When specific questions like this are asked, the community becomes the best source of documentation (I spent some extra time trying to cover most relevant info). The only docs on the website that really touch on this concept (albeit lightly) are at this link:

If you want to dive deeper, you would probably get the most benefit by digging into some of the syncing code in rosetta-sdk-go:

1 Like

What are your thoughts on building an image per network if the architecture of a particular blockchain service leans heavily towards a single network per instance?

Rather than making it a runtime selection, a build-time argument ensures reliable operation between container restarts, without the need for guards and an exception process to be modelled. The network config can be loaded well down the stack in a Dockerfile, so has insignificant build overhead, but would result in a cleaner mainnet instance runtime.

This is a GREAT question @rhysbw. I was looking through the website and found that I never elaborated on this point (will be updated to reflect the content in this response).

If your implementation will only support 1 network per instance (which is likely 95% of Rosetta implementations), we encourage the use of a unique image for each network. The reasons for this are (as you mentioned):

  • Supporting multiple networks from a single image can require writing extra scripts that are tough to debug and test (that may coordinate starting different binaries or have extra checks to ensure restarts are correct). This is made more complicated when significant network upgrades occur as Rosetta implementations may change significantly.
  • Supporting all networks in the same Dockerfile can result in larger images as the dependencies between testnet and mainnet are often different (testnet usually runs newer versions of software).

That being said, it is not advised to have vastly different Dockerfiles for mainnet and testnet.

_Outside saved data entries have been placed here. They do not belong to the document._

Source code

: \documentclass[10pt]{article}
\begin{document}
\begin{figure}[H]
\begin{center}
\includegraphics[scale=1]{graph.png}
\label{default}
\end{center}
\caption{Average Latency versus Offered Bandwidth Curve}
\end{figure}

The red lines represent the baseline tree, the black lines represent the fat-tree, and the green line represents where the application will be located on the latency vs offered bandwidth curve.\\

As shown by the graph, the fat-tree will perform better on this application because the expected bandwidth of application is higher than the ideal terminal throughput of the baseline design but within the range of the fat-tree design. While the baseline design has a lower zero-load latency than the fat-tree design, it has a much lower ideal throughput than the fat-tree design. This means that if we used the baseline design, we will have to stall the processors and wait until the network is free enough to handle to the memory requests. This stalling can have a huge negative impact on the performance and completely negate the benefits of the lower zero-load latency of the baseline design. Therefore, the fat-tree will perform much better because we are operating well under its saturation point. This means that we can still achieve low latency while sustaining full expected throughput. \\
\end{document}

The goal for running testnet is to mirror what could happen on mainnet and if things are significantly different, it will not serve this purpose.

Hope this clarifies things @rhysbw! I think something like Dockerfile.mainnet and Dockerfile.testnet could be a good approach?

P.S. Make sure to follow these guidelines mentioned here when writing your Dockerfile:


There are also some common mistakes mentioned here:

Thanks @patrick.ogrady

I propose a single Dockerfile, that for mainnet has no changes to the build command:

docker build -t my-rosetta:1.0.0 .

… then when building an image for an alternative supported network, supplying the name via a build arg

docker build --build-arg=NETWORK=testnet -t my-rosetta:1.0.0-testnet .

This retains the nice property of a single build definition, with just enough input to produce a minimally configured testnet image. This avoids the need to pass the extra -f Dockerfile.mainnet too, and only adds verbosity to the command during a testnet build.

I think this would be a great addition to the spec, including the standard naming of this argument. It should detail that passing --build-arg=NETWORK=mainnet is not illegal to allow more structured processes to be defined.